观之《锦瑟》全篇,笔者认为只是李商隐感伤身世之作,其余主流观点,一一有不足之处。

就其首联,《隋志》:“十五弦,小瑟也;二十五弦,中瑟也;五十弦,大瑟也。”是以古瑟有五十弦之制,而熊朋来曰:“或谓唐时猶言瑟五十弦。以史傳及他詩徵之,唐亦未必有五十弦之瑟。”唐时记载五十弦者实少,或少用,或置之不用,然不可谓无。而究其有无终无益于诗解,不如以他诗证之。李商隐《房中曲》:“归来已不见,锦瑟长于人。”此诗作于其丧妻之时。何谓“锦瑟长于人”?自然不是锦瑟的长度比人长。
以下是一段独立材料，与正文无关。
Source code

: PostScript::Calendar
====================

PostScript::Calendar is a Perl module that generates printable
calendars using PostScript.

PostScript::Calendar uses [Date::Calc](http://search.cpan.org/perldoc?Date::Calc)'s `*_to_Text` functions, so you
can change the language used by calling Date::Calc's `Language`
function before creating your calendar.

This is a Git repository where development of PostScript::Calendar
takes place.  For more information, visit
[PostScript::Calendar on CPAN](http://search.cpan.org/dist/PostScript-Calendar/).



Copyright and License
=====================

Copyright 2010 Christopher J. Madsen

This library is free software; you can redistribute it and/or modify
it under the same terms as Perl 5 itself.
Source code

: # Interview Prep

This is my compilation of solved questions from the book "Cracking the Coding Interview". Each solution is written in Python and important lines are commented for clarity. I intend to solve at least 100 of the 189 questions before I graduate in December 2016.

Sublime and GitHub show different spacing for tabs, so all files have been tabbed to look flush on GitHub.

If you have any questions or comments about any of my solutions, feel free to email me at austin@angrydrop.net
孟森《李义山锦瑟诗考证》曰:“義山婚王氏時年二十五,意其婦年正同,夫婦各二十五,適合古瑟鉉之數。”《会笺》張曰:“此為全集壓卷之作。解者紛紛。惟何義門云'「此篇乃自傷之詞,騷人所謂美人遲暮也。其説近似。蓋首句謂行年無端將近五十。”屈曰:紘五十二柱亦五十'蓋言無端而忽已行年五十因年五十而思章年之事。【唐詩鼓吹評注】此義山有託而詠也。首言錦瑟之制其紘五十,其柱如之,以人之年華而移於其數。樂隨時去,事與境遷,故於是乎可思耳。

以上说法虽存有出入,但都同意以瑟之弦数比人年龄说法。唯此说法可以解“锦瑟比人长”一句,必是锦瑟弦数多于人之年岁,然则“锦瑟无端五十弦”有解。李商隐时年大约五十,而谓“无端”,是无来由,无端而生,无端而死,有哀怨之意。“一弦一柱思华年”,弦数与柱数同,故为一年一岁往前思旧年。漢書郊祀志:「秦帝使素女鼓五十絨瑟,悲,帝禁不止,故破其瑟為二十五絨。」或引以为断弦之说。若是,则应作“锦瑟无端二十五弦”。或曰:瑟本二十五紘,一斷而為五十紘矣,取斷紘破镜之意也。此断弦之说,有些许合理之处,但只是一种猜测,缺乏依据。且如此便需将“无端”解释为“不自意”,有些牵强。或曰瑟本二十五弦,合而为五十弦,取好合之意,或引《房中曲》“归来已不见,锦瑟长于人”,以为“锦瑟”为亡妻象征,皆为猜测,缺乏依据。其余悼亡论者更非。可知悼亡说不太可靠。“一弦一柱思华年”实与“弦弦掩抑声声思,似诉平生不得志”相近,即因瑟声而触动身世之感1。且诗中已着以“华年”二字,又如何开脱感伤身世之意。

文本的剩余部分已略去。